Extracted records:
-------
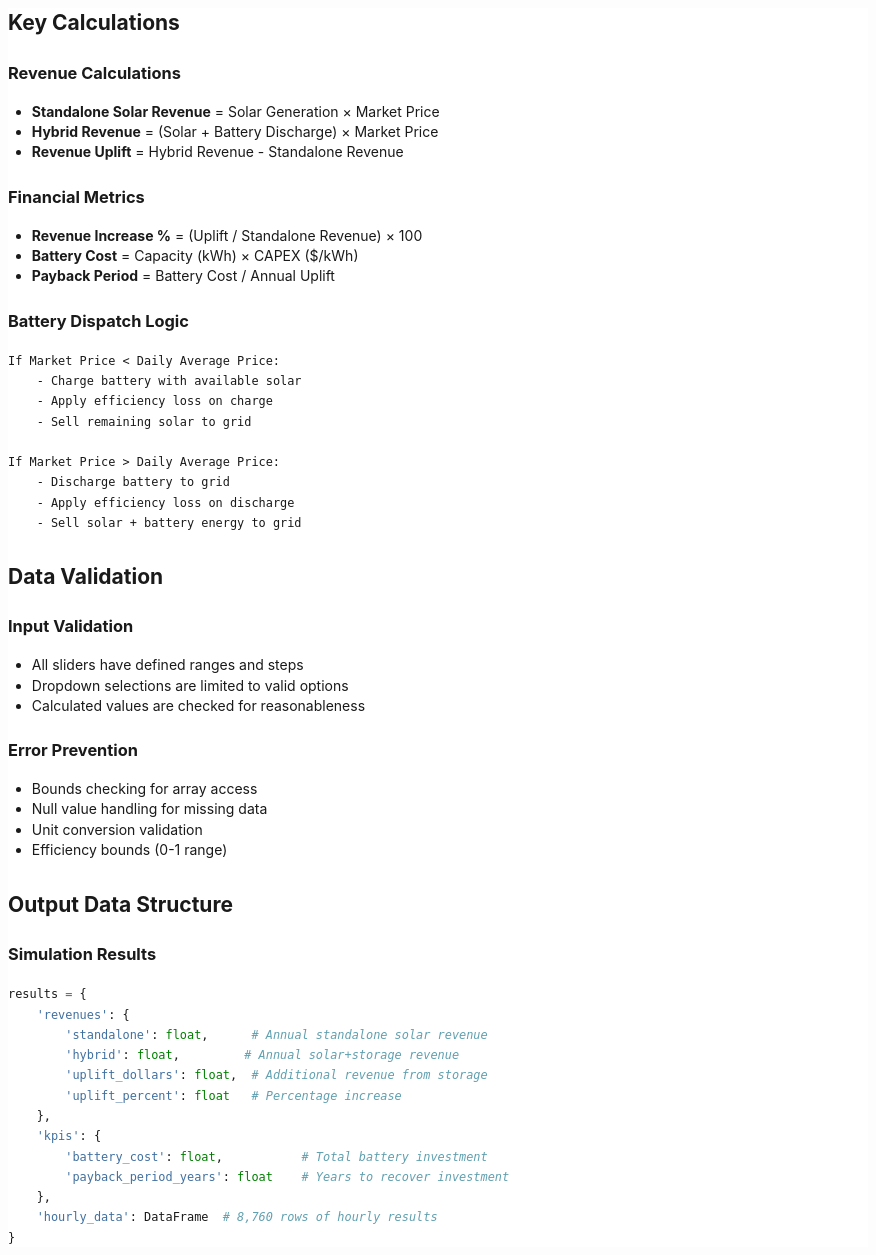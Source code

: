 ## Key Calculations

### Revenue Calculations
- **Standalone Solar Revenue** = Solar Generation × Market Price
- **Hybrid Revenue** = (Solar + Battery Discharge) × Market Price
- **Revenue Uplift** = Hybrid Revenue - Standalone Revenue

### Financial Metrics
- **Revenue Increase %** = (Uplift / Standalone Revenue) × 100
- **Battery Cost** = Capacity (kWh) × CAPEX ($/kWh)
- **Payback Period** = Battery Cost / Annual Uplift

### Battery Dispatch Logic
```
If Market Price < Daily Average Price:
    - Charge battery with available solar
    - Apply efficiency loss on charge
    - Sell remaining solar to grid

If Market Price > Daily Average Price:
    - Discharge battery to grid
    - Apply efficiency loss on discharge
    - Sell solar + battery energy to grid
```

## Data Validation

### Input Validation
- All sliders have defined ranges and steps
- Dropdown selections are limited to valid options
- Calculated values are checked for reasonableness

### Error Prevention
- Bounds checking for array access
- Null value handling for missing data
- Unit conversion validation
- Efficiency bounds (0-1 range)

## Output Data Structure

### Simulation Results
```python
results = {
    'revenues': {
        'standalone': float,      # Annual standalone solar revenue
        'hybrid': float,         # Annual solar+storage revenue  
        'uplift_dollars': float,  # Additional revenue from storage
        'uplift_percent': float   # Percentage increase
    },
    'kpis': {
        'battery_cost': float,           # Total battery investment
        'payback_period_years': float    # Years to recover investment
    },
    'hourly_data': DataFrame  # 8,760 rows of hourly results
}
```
-------
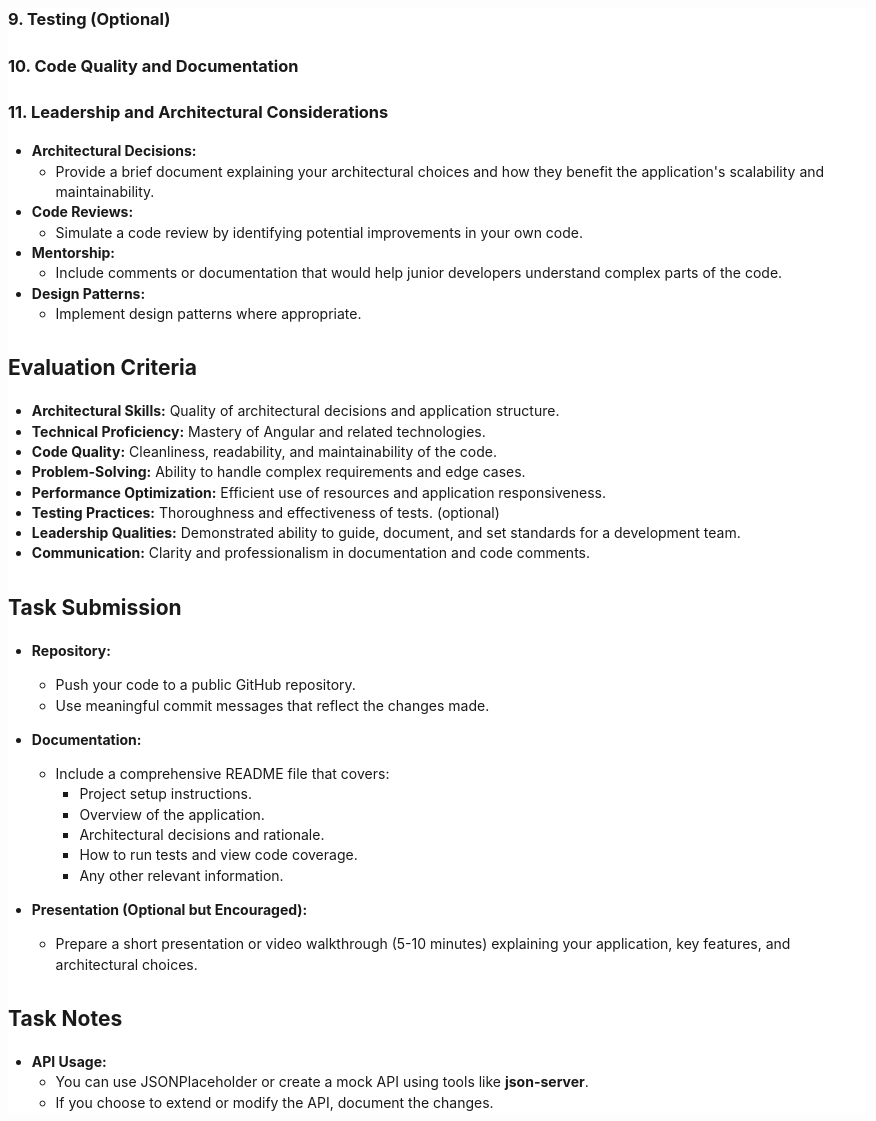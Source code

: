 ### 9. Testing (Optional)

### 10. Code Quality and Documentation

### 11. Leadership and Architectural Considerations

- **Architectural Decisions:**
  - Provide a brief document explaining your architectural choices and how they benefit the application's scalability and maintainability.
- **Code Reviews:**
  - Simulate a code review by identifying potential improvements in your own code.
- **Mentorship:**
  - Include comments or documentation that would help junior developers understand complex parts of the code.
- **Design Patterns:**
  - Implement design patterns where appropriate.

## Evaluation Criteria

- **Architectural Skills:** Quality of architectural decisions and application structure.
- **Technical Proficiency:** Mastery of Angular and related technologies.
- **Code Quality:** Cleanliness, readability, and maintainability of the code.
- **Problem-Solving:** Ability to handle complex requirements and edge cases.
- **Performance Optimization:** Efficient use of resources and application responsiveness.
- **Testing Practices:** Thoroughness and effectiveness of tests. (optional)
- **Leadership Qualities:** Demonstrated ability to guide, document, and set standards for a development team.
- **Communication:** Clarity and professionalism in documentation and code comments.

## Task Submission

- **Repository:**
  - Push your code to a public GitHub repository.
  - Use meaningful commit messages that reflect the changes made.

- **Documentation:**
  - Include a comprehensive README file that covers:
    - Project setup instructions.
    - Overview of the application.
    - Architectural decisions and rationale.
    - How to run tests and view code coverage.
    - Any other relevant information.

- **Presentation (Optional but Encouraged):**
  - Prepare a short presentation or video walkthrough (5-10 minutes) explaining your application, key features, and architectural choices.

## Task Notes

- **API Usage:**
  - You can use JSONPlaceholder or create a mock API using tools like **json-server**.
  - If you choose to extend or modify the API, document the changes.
-------
AIM OF THE TASK
Restate word for word the entries above, starting at the line with "### 10. Code Quality and Documentation" and ending at the line with "- Implement design", inclusive, and no others.

RESPONSE
### 10. Code Quality and Documentation

### 11. Leadership and Architectural Considerations

- **Architectural Decisions:**
  - Provide a brief document explaining your architectural choices and how they benefit the application's scalability and maintainability.
- **Code Reviews:**
  - Simulate a code review by identifying potential improvements in your own code.
- **Mentorship:**
  - Include comments or documentation that would help junior developers understand complex parts of the code.
- **Design Patterns:**
  - Implement design patterns where appropriate.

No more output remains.